――芸人を目指した時、ご両親に反対されませんでしたか。

 中学生の頃にタカアンドトシさんにハマって、高校入学後、よしもとに入りたいな、とこっそり調べ始めました。親に伝えたのは高校三年生の進路相談の日の朝。父親が出勤する直前、玄関の外に半分からだが出ているような状態で、「お父さん、今日の進路相談で『芸人になる』って言うから! じゃあ、いってらっしゃい」って伝えて、父に反対する隙を与えませんでした。

 母親は「いいじゃん、いいじゃん」とノリノリでしたが、父も意外に応援してくれました。実は父は教師になる前、小説家になりたいという夢があったので、娘にはやりたいことをやらせてやろうと思ったのかもしれません。結局、「三年間頑張って結果が出なかったら諦める」という約束で送り出してもらえました。

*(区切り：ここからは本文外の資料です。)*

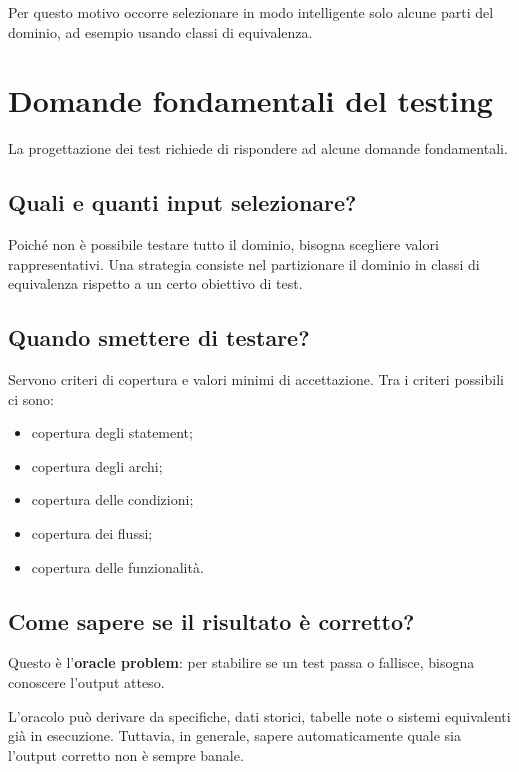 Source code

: Per questo motivo occorre selezionare in modo intelligente solo alcune parti del dominio, ad esempio usando classi di equivalenza.

\section{Domande fondamentali del testing}

La progettazione dei test richiede di rispondere ad alcune domande fondamentali.

\subsection{Quali e quanti input selezionare?}

Poiché non è possibile testare tutto il dominio, bisogna scegliere valori rappresentativi. Una strategia consiste nel partizionare il dominio in classi di equivalenza rispetto a un certo obiettivo di test.

\subsection{Quando smettere di testare?}

Servono criteri di copertura e valori minimi di accettazione. Tra i criteri possibili ci sono:

\begin{itemize}
    \item copertura degli statement;
    \item copertura degli archi;
    \item copertura delle condizioni;
    \item copertura dei flussi;
    \item copertura delle funzionalità.
\end{itemize}

\subsection{Come sapere se il risultato è corretto?}

Questo è l'\textbf{oracle problem}: per stabilire se un test passa o fallisce, bisogna conoscere l'output atteso.

\begin{notaprof}
L'oracolo può derivare da specifiche, dati storici, tabelle note o sistemi equivalenti già in esecuzione. Tuttavia, in generale, sapere automaticamente quale sia l'output corretto non è sempre banale.
\end{notaprof}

「こういう自分になりたい」に向かって努力するのが好き

――その後、単身上京してNSCに入り、卒業後わずか半年で「笑っていいとも」に出演。三年以内にレギュラー番組も始まりました。「三年」というご両親との約束もきっちり果たして、すごいですね。

 頑張れたのは、母譲りの「もったいない精神」があったからかもしれません。NSCに入ってすぐ、ネタ見せをする時間があったのですが、私はもう持ちネタがある人だけが参加するのだと思っていて、様子だけ見ていたんです。でも、ほかの人たちは、形になってないネタでもとにかくチャレンジしてたんですよ。それを見て「40万円も払って、私は何のために行ってるんだろう」「ちゃんとやって授業料を取り返さなきゃ」って、そこからは皆勤賞でネタ見せに参加するようになりました。

 最初にやったネタは、実家から持ってきた、父の使っていた教科書を小道具にした国語の先生のネタ。「いいとも」に初めて出た時は音楽の先生ネタでした。教師の家庭に育ったことが役立ちました。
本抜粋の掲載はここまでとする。